世界資源戦争 51 米国のエネルギー政策 石炭回帰

2008年7月に原油価格が1バレル147ドルの最高値を記録したのは、まだ記憶に新しい。その裏で密かに熱い視線を集めていたのが石炭だ。石炭は150年以上の埋蔵量があり、石油や天然ガスと比べて安価だ。アメリカやロシア、中国、オーストラリアなど政情の安定している国の埋蔵量が多いため、価格も安定している。


コスト面での優位性により石炭を発電燃料・産業燃料として用いている国は少なくない。たとえばアメリカ、中国、ドイツだ。アメリカとドイツの発電燃料は石炭が首位。中国でも全エネルギーのうち7割以上を石炭が占めている。中国で原子力発電が進まないのは、石炭依存が高いからである。

2004年から始まった資源高。多くの人が原油価格の高騰に目を奪われていた頃、製造業と大手商社に「石炭回帰」の動きが静かに進行していた。石油代替エネルギーとしての石炭の旺盛な需要を反映し、日本は世界最大の石炭の輸入国となった。中国は石炭の生産大国でありながら、国内消費が伸びたことで、2007年中に石炭の純輸入国に転じたのではないかと予想される。中国と並び経済成長が続くインドでも、石炭の消費量が増大、中国同様に世界各地からの石炭調達の動きを加速させている。こうして「黒いダイヤ」「燃えるダイヤ」と呼ばれる石炭の争奪戦が始まったのである。

石炭のメリットは豊富な埋蔵量と価格だが、デメリットもある。カロリー(発熱量)の低さ、採掘・運搬・貯蔵にかかるコスト、燃焼した際のCO2排出量の多さである。

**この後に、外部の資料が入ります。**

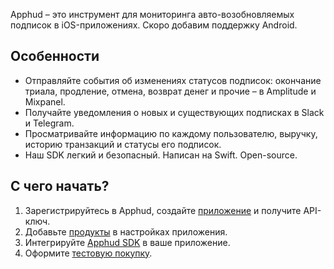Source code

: Apphud – это инструмент для мониторинга авто-возобновляемых подписок в iOS-приложениях. Скоро добавим поддержку Android.

## Особенности

- Отправляйте события об изменениях статусов подписок: окончание триала, продление, отмена, возврат денег и прочие – в Amplitude и Mixpanel.
- Получайте уведомления о новых и существующих подписках в Slack и Telegram.
- Просматривайте информацию по каждому пользователю, выручку, историю транзакций и статусы его подписок.
- Наш SDK легкий и безопасный. Написан на Swift. Open-source.

## С чего начать?

1. Зарегистрируйтесь в Apphud, создайте [приложение](creating-app.md) и получите API-ключ.
2. Добавьте [продукты](adding-products.md) в настройках приложения.
3. Интегрируйте [Apphud SDK](sdk-integration.md) в ваше приложение.
4. Оформите [тестовую покупку](sandbox.md).
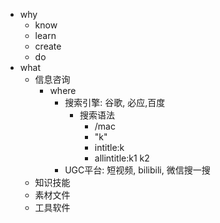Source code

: - why
	- know
	- learn
	- create
	- do
- what
	- 信息咨询
		- where
			- 搜索引擎: 谷歌, 必应,百度
				- 搜索语法
					- /mac
					- "k"
					- intitle:k
					- allintitle:k1 k2
			- UGC平台: 短视频, bilibili, 微信搜一搜
	- 知识技能
	- 素材文件
	- 工具软件
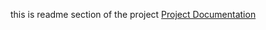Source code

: this is readme section of the project
[Project Documentation](https://github.com/yourusername/your-repo-name/docs)
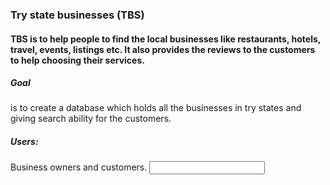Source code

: ### Try state businesses (TBS)

#### TBS is to help people to find the local businesses like restaurants, hotels, travel, events, listings etc.  It also provides the reviews to the customers to help choosing their services.


##### Goal
 is to create a database which holds all the businesses in try states and giving search ability for the customers.
            
##### Users:
  Business owners and customers.
  <input type='text' name='test'/>
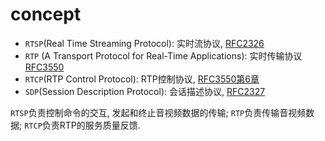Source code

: # concept

- `RTSP`(Real Time Streaming Protocol): 实时流协议, [RFC2326](https://datatracker.ietf.org/doc/html/rfc2326)
- `RTP` (A Transport Protocol for Real-Time Applications): 实时传输协议 [RFC3550](https://datatracker.ietf.org/doc/html/rfc3550)
- `RTCP`(RTP Control Protocol): RTP控制协议, [RFC3550第6章](https://datatracker.ietf.org/doc/html/rfc3550#section-6)
- `SDP`(Session Description Protocol): 会话描述协议, [RFC2327](https://datatracker.ietf.org/doc/html/rfc2327)

`RTSP`负责控制命令的交互, 发起和终止音视频数据的传输; `RTP`负责传输音视频数据; `RTCP`负责RTP的服务质量反馈.
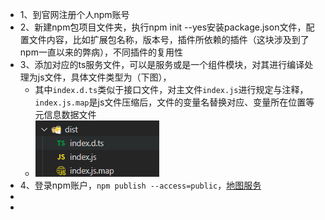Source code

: - 1、到官网注册个人npm账号
- 2、新建npm包项目文件夹，执行npm init --yes安装package.json文件，配置文件内容，比如扩展包名称，版本号，插件所依赖的插件（这块涉及到了npm一直以来的弊病），不同插件的复用性
- 3、添加对应的ts服务文件，可以是服务或是一个组件模块，对其进行编译处理为js文件，具体文件类型为（下图），
	- 其中``index.d.ts``类似于接口文件，对主文件``index.js``进行规定与注释，``index.js.map``是js文件压缩后，文件的变量名替换对应、变量所在位置等元信息数据文件
	- ![image.png](../assets/image_1652842390539_0.png)
- 4、登录npm账户，``npm publish --access=public``，[地图服务](https://www.npmjs.com/package/cityfun-mapobx-service)
-
-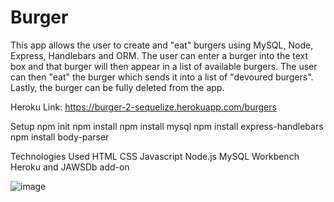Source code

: # Burger

This app allows the user to create and "eat" burgers using MySQL, Node, Express, Handlebars and ORM. The user can enter a burger into the text box and that burger will then appear in a list of available burgers. The user can then "eat" the burger which sends it into a list of "devoured burgers". Lastly, the burger can be fully deleted from the app.

Heroku Link: 
https://burger-2-sequelize.herokuapp.com/burgers


Setup
npm init
npm install
npm install mysql
npm install express-handlebars
npm install body-parser

Technologies Used
HTML
CSS
Javascript
Node.js
MySQL Workbench
Heroku and JAWSDb add-on


![image](https://user-images.githubusercontent.com/54521457/71627677-82b3ff80-2bb9-11ea-8335-62ca005e51ff.png)
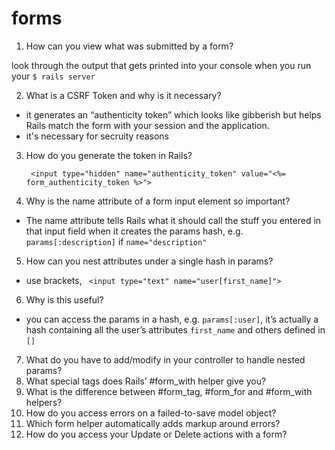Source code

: # forms

1.  How can you view what was submitted by a form?

look through the output that gets printed into your console when you run your `$ rails server`

2.  What is a CSRF Token and why is it necessary?

- it generates an “authenticity token” which looks like gibberish but helps Rails match the form with your session and the application.
- it's necessary for secruity reasons

3.  How do you generate the token in Rails?

    ` <input type="hidden" name="authenticity_token" value="<%= form_authenticity_token %>">`

4.  Why is the name attribute of a form input element so important?

- The name attribute tells Rails what it should call the stuff you entered in that input field when it creates the params hash, e.g. `params[:description]` if `name="description"`

5.  How can you nest attributes under a single hash in params?

- use brackets, ` <input type="text" name="user[first_name]">`

6.  Why is this useful?

- you can access the params in a hash, e.g. `params[:user]`, it’s actually a hash containing all the user’s attributes `first_name` and others defined in `[]`

7.  What do you have to add/modify in your controller to handle nested params?
8.  What special tags does Rails’ #form_with helper give you?
9.  What is the difference between #form_tag, #form_for and #form_with helpers?
10. How do you access errors on a failed-to-save model object?
11. Which form helper automatically adds markup around errors?
12. How do you access your Update or Delete actions with a form?
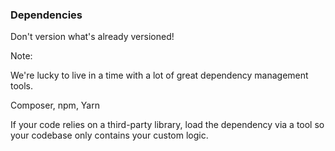 ### Dependencies

Don't version what's already versioned!

Note:

We're lucky to live in a time with a lot of great dependency management tools.

Composer, npm, Yarn

If your code relies on a third-party library, load the dependency via a tool so your codebase only contains your custom logic.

しかし、乱高下する原油価格に右往左往されるより、安定して低価格な石炭のほうが魅力的だ。さらに石炭が燃焼する際のCO2排出量を削減できる技術や、石炭液化やガス化の技術も進んだ。これらの技術開発は日本が先行している。

石炭液化技術とは、石炭を分解して液体の炭化水素、すなわち石油製品に変える技術だ。取り扱いにくい固体で、しかもカロリーが低く、炭種によって灰分やカロリーのばらつきがある石炭の欠点は消え去り、扱いやすくカロリーの高い液化油に転換することで、輸送や貯蔵がしやすくなり、CO2排出量も少なくなる。一方の石炭のガス化とは、石炭をガス化炉でガス化し、燃料ガスにかえてガスタービンをまわして発電する際に使われる。この場合、ガスを燃料とすることで熱効率がグンと上がる。熱効率が上がるということは、石炭と比較しCO2排出量の発生が減るということだ。

アメリカが石炭の環境負荷を低くして燃料として使う「クリーンコール」事業に本腰を入れ始めたのは、環境がビジネスになることをブッシュ大統領がようやく気づいたからであろう。あるいは石炭会社からの圧力があったのかもしれない。石炭の需要を伸ばすには、資源高は格好の追い風となった。

石炭利権はもともと共和党の縄張りであった。石炭生産量の多い州は、ワイオミング、ウェストヴァージニア、ケンタッキー、テキサス、モンタナなど2000年の大統領選挙でブッシュが勝利した州ばかりである。ブッシュ政権下で石炭回帰が起こったことは、当然の結果ともいえる。


前述したような技術が実用化され、導入されれば、世界最大の石炭埋蔵量を誇るアメリカは、エネルギーを自給自足できるようになる。現在は経済が低迷しているが、先進国で唯一人口が増加している国であり、燃料としての可能性を秘めた石炭を有している。そのポテンシャルはすこぶる高いといえる。

世界のトレンドとしては、代替エネルギーは燃料電池とガスだ。アメリカは両者の開発に巨額の予算を計上している。それと同時に、クリーンコール発電にも大きな期待を寄せている。それは温暖化対策というより雇用対策の色合いが強いようにも思われる。